- _Records for processing_:
----------

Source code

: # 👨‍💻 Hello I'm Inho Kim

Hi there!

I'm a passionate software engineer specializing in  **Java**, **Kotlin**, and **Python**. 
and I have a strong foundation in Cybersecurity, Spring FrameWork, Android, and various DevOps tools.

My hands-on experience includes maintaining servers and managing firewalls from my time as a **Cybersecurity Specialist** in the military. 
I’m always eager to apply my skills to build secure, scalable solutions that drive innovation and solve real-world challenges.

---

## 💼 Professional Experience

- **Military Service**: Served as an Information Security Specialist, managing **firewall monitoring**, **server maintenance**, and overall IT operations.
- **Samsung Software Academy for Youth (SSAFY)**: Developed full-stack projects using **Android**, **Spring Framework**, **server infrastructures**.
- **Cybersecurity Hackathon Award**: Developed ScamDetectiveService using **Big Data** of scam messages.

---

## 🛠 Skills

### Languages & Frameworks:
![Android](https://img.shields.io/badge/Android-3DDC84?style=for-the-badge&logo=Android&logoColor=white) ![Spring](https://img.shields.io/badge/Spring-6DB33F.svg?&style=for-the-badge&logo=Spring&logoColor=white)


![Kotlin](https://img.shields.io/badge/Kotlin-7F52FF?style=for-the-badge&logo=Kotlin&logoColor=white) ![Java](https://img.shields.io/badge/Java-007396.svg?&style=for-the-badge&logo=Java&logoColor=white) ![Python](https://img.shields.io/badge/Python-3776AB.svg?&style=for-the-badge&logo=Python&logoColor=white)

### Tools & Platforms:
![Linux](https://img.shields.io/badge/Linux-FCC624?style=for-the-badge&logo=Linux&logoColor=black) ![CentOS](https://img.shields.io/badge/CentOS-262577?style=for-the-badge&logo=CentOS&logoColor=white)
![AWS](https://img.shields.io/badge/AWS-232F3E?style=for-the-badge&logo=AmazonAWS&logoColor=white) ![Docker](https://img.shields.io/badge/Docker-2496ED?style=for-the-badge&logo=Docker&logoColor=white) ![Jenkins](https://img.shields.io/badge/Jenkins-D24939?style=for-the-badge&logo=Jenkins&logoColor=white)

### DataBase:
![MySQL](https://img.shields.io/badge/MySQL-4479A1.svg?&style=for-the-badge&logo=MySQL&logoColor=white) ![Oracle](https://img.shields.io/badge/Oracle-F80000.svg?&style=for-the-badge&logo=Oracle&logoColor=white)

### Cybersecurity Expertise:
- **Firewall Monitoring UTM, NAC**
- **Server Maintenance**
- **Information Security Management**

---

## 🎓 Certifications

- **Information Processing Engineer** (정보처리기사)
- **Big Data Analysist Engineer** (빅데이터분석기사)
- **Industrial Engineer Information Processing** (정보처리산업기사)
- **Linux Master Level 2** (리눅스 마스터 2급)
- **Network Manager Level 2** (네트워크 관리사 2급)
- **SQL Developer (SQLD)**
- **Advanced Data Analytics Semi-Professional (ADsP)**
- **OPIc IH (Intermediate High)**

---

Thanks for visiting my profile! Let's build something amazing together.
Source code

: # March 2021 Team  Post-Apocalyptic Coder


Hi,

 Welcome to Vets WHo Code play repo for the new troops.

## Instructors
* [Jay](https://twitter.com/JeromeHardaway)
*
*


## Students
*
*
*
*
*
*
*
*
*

----------

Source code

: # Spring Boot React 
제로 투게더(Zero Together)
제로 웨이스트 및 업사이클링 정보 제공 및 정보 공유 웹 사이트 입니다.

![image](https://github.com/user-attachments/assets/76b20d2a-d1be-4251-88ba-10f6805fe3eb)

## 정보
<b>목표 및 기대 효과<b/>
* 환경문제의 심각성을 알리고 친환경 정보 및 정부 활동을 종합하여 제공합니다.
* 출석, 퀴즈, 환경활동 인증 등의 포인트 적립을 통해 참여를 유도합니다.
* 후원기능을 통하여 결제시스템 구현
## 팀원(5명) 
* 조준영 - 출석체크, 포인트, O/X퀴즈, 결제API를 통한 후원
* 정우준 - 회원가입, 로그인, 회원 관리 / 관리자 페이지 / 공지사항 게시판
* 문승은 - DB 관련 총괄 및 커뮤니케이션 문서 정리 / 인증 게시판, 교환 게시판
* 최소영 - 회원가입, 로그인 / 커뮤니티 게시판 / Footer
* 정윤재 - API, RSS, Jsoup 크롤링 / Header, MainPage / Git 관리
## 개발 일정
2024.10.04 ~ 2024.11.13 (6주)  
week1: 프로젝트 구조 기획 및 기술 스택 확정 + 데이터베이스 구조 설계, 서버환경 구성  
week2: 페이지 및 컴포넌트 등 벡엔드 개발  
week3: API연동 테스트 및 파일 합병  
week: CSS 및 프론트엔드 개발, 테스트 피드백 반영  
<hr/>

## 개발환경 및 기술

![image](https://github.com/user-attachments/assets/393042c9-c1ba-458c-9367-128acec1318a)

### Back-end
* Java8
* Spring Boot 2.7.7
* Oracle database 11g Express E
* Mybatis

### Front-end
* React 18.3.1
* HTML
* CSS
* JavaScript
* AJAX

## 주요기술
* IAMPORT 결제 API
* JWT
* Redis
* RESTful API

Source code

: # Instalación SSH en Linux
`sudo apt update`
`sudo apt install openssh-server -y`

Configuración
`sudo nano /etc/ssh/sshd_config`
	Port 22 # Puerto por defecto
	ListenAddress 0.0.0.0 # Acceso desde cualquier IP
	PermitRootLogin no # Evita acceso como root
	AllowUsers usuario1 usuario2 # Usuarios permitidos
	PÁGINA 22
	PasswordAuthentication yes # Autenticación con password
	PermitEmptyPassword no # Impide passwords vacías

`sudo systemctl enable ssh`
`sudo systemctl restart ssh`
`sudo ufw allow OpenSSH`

----------

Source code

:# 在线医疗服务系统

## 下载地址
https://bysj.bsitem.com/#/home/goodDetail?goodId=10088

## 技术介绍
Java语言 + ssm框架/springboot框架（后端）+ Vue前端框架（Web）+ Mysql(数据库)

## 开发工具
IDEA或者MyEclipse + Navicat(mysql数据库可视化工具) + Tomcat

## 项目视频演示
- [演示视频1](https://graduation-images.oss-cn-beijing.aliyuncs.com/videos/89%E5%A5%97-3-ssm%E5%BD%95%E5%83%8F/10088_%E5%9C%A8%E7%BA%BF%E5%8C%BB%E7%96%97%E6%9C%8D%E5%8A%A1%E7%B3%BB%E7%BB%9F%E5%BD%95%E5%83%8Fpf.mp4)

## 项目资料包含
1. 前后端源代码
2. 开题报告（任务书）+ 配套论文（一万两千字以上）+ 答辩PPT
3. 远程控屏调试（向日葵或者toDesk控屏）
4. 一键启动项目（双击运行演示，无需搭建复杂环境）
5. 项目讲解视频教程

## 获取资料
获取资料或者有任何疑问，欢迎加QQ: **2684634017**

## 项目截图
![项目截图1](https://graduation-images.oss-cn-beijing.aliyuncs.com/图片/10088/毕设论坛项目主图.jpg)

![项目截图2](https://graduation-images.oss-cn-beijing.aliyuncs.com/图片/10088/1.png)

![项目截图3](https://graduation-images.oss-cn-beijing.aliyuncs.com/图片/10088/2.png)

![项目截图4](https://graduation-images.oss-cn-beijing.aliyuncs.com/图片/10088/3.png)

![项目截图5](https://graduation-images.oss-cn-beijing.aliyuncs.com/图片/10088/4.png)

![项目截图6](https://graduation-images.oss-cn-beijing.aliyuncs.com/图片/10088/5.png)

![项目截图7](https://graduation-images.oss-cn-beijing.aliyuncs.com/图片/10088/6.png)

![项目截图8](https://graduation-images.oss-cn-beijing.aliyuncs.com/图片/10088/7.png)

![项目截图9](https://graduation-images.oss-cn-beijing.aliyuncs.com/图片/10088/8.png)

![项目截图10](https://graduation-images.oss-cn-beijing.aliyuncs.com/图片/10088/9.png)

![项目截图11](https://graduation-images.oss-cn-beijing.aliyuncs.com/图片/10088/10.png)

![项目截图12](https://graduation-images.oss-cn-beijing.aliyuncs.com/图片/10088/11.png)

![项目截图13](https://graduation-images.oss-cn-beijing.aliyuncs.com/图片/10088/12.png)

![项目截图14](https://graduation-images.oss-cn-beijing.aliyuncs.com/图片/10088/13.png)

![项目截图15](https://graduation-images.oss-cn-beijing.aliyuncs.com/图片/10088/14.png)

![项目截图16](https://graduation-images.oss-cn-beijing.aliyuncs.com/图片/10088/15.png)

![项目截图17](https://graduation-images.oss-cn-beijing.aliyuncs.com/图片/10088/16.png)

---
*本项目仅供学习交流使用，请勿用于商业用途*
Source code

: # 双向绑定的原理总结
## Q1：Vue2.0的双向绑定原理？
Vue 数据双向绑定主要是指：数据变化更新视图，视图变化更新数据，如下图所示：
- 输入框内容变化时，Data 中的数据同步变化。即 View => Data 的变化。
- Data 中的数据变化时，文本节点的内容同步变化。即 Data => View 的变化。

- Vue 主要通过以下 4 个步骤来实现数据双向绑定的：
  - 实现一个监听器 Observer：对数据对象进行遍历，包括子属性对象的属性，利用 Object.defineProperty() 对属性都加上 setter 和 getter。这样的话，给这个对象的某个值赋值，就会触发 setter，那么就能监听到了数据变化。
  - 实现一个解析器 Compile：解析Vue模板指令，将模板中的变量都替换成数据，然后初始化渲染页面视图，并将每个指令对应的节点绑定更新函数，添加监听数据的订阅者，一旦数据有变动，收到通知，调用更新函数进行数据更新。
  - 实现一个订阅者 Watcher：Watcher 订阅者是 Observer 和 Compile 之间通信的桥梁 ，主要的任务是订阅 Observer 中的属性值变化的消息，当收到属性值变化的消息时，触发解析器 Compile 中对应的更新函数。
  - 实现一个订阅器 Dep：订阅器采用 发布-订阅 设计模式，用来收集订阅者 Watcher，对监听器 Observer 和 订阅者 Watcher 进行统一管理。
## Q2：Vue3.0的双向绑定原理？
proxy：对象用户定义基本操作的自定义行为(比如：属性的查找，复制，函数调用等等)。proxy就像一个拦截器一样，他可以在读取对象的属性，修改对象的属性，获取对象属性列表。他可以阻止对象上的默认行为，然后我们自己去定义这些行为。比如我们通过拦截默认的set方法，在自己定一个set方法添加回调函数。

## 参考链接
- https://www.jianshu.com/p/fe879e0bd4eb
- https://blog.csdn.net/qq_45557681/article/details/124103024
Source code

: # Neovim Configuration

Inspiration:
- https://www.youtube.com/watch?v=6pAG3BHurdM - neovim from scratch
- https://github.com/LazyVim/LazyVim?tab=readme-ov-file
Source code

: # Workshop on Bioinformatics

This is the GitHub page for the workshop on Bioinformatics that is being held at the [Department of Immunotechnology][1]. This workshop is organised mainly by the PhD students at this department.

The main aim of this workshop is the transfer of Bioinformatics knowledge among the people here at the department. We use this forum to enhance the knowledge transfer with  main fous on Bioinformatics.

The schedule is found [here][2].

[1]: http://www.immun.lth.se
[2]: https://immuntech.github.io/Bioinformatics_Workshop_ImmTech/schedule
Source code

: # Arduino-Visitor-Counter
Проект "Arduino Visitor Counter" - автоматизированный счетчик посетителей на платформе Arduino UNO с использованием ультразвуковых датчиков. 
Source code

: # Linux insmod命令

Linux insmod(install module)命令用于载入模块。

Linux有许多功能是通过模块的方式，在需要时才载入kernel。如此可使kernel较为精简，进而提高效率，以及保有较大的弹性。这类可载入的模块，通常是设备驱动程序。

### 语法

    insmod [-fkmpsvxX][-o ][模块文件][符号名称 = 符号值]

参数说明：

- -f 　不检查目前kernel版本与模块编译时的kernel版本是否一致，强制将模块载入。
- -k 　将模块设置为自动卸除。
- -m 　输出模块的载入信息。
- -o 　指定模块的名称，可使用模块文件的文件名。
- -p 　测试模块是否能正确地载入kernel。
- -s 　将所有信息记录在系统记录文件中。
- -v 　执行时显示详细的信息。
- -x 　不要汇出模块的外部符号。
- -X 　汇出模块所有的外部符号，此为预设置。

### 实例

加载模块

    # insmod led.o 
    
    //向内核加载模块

----------

- _Action item_:
Each line in the listing above that includes "managing" is to be copied.

- _Reply_:
My hands-on experience includes maintaining servers and managing firewalls from my time as a **Cybersecurity Specialist** in the military. 
- **Military Service**: Served as an Information Security Specialist, managing **firewall monitoring**, **server maintenance**, and overall IT operations.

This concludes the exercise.